The December Ipsos Political Monitor, taken 7-13 December shows in the aftermath of the September mini-Budget and November Autumn Statement, and amidst ongoing industrial unrest, the Conservatives have lost their lead over Labour on which party is most trusted to grow the British economy.

Trust on the economy and other issues

When asked which party the public trust most to grow Britain’s economy, 29% of Britons trust the Conservatives and 29% trust Labour (28% say no party or don’t know). In September this year (before the mini-budget) the Conservatives led by 42% to 27%, and had been in front throughout 2022 before then.

EconomyMeanwhile, on other issues:

  • 37% trust Labour most to reduce the cost of living (-3 points from September) and 19% trust the Conservatives most (-6). 32% say no party or don’t know.
  • 28% trust Labour to manage immigration (+1), 19% trust the Conservatives most (-6). 36% say no party or don’t know.

Voting intention

Labour leads the Conservatives by 26 points:

  • Labour 49% (+1 since November)
  • Conservatives 23% (-6)
  • Lib Dems 13% (+6)
  • Greens 3% (no change)
  • Other 11% (+1).

Do the Conservatives deserve to be re-elected / Are Labour ready for government?

  • 61% disagree the Conservatives deserve to be re-elected (+1 from October) while 19% think they do (-3). 31% felt they deserved to be re-elected around the time Boris Johnson indicated he planned to leave office in July.
  • 47% think Labour are ready to form the next government (no change from October) and 31% disagree (-1). The 47% who agree Labour is ready is the joint highest score registered by Labour since losing office in 2010.

Leader / government satisfaction ratings

28% are satisfied with the job Rishi Sunak is doing as Prime Minister (-1 from November) and 49% are dissatisfied (+12).

  • 64% of Conservative voters are satisfied with Sunak’s job performance (-2) and 19% are dissatisfied (+7).

36% are satisfied with the job Keir Starmer is doing as Labour leader and 42% are dissatisfied (no change on either measure).

  • 55% of Labour voters are satisfied with the job Keir Starmer is doing (-2) and 29% are dissatisfied (+1).

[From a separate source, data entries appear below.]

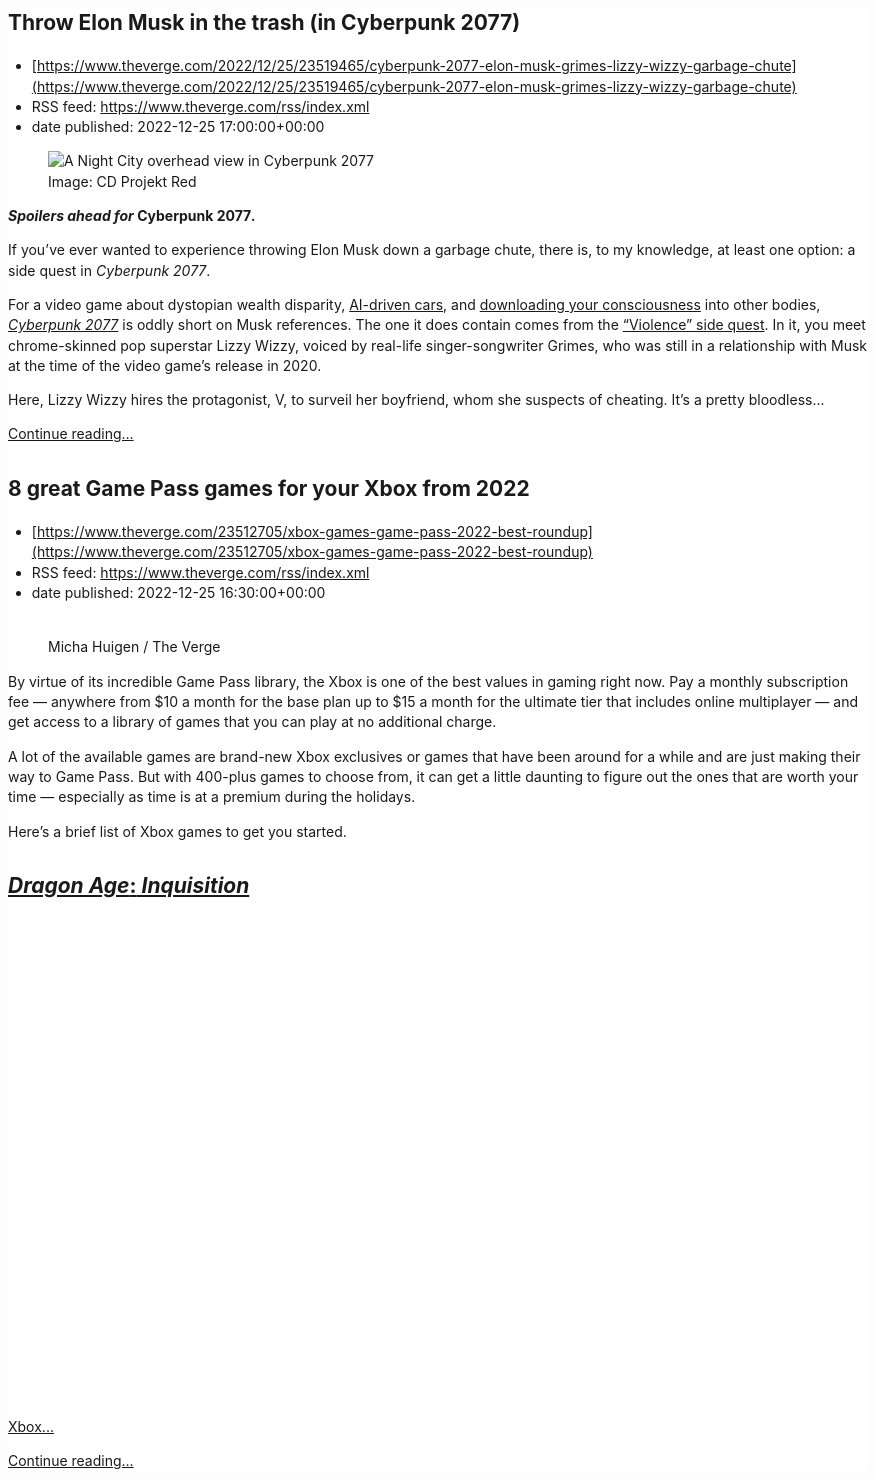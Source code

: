 ## Throw Elon Musk in the trash (in Cyberpunk 2077)
 - [https://www.theverge.com/2022/12/25/23519465/cyberpunk-2077-elon-musk-grimes-lizzy-wizzy-garbage-chute](https://www.theverge.com/2022/12/25/23519465/cyberpunk-2077-elon-musk-grimes-lizzy-wizzy-garbage-chute)
 - RSS feed: https://www.theverge.com/rss/index.xml
 - date published: 2022-12-25 17:00:00+00:00

<figure>
      <img alt="A Night City overhead view in Cyberpunk 2077" src="https://cdn.vox-cdn.com/thumbor/KF1EUZinDo_M69jvlmLqB3HKG7c=/300x0:3540x2160/1310x873/cdn.vox-cdn.com/uploads/chorus_image/image/71792008/Cyberpunk2077_Above_it_all_RGB.0.jpg" />
        <figcaption>Image: CD Projekt Red</figcaption>
    </figure>

  <p id="qHtLmg"><em><strong>Spoilers ahead for </strong></em><strong>Cyberpunk 2077</strong><em><strong>.</strong></em></p>
<p id="TntMPE">If you’ve ever wanted to experience throwing Elon Musk down a garbage chute, there is, to my knowledge, at least one option: a side quest in <em>Cyberpunk 2077</em>.</p>
<p id="22KVeW">For a video game about dystopian wealth disparity, <a href="https://www.theverge.com/2022/10/26/23425335/tesla-autopilot-justice-department-criminal-investigation">AI-driven cars</a>, and <a href="https://www.theverge.com/2017/3/27/15077864/elon-musk-neuralink-brain-computer-interface-ai-cyborgs">downloading your consciousness</a> into other bodies, <a href="https://www.theverge.com/22157995/cyberpunk-2077-cd-projekt-red-review-xbox-ps4-ps5-pc-stadia"><em>Cyberpunk 2077</em></a> is oddly short on Musk references. The one it does contain comes from the <a href="https://www.youtube.com/watch?v=vMK12fwIDTA">“Violence” side quest</a>. In it, you meet chrome-skinned pop superstar Lizzy Wizzy, voiced by real-life singer-songwriter Grimes, who was still in a relationship with Musk at the time of the video game’s release in 2020. </p>
<p id="FSYF24">Here, Lizzy Wizzy hires the protagonist, V, to surveil her boyfriend, whom she suspects of cheating. It’s a pretty bloodless...</p>
  <p>
    <a href="https://www.theverge.com/2022/12/25/23519465/cyberpunk-2077-elon-musk-grimes-lizzy-wizzy-garbage-chute">Continue reading&hellip;</a>
  </p>

## 8 great Game Pass games for your Xbox from 2022
 - [https://www.theverge.com/23512705/xbox-games-game-pass-2022-best-roundup](https://www.theverge.com/23512705/xbox-games-game-pass-2022-best-roundup)
 - RSS feed: https://www.theverge.com/rss/index.xml
 - date published: 2022-12-25 16:30:00+00:00

<figure>
      <img alt="" src="https://cdn.vox-cdn.com/thumbor/8gIdWhqNcEQbOPg9YZyAk_bJt1o=/0x0:2040x1360/1310x873/cdn.vox-cdn.com/uploads/chorus_image/image/71791941/226437_M_Huigen_year_best_Xbox_gaming.0.jpg" />
        <figcaption>Micha Huigen / The Verge</figcaption>
    </figure>

  <p class="p--has-dropcap" id="KJ21VS">By virtue of its incredible Game Pass library, the Xbox is one of the best values in gaming right now. Pay a monthly subscription fee — anywhere from $10 a month for the base plan up to $15 a month for the ultimate tier that includes online multiplayer — and get access to a library of games that you can play at no additional charge. </p>
<p id="yNAE8T">A lot of the available games are brand-new Xbox exclusives or games that have been around for a while and are just making their way to Game Pass. But with 400-plus games to choose from, it can get a little daunting to figure out the ones that are worth your time — especially as time is at a premium during the holidays.</p>
<p id="qCWwsS">Here’s a brief list of Xbox games to get you started.</p>
<div id="k9iZGE"><div></div></div>
<div id="EOf3C9"><div></div></div>
<h2 id="FiJZW9"><a href="https://www.theverge.com/2014/11/11/7193647/dragon-age-inquisition-pc-ps4-impressions"><em>Dragon Age</em>:<em> Inquisition</em></a></h2>
<div id="IGC1Ai"><div style="width: 100%; height: 0; padding-bottom: 56.25%;"></div></div>
<p id="9iQEDv"><a href="https://www.theverge.com/2020/9/9/21428764/xbox-game-pass-ea-play-subscription">Xbox...</a></p>
  <p>
    <a href="https://www.theverge.com/23512705/xbox-games-game-pass-2022-best-roundup">Continue reading&hellip;</a>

Just 14% are satisfied with how the government is running the country (-2 points from November) and 79% are dissatisfied (+3).

Leader attributes

When asked whether a series of 11 personality traits applied to Rishi Sunak and Keir Starmer, our data shows:

Keir Starmer leads Sunak by 5 points or more on:

  • Understands problems facing Britain 43% vs 38%
  • More honest than most politicians 35% vs 25%
  • He is also less likely to be associated with negative traits of being out of touch with ordinary people (by 33% to 63%) and more style than substance (25% to 35%).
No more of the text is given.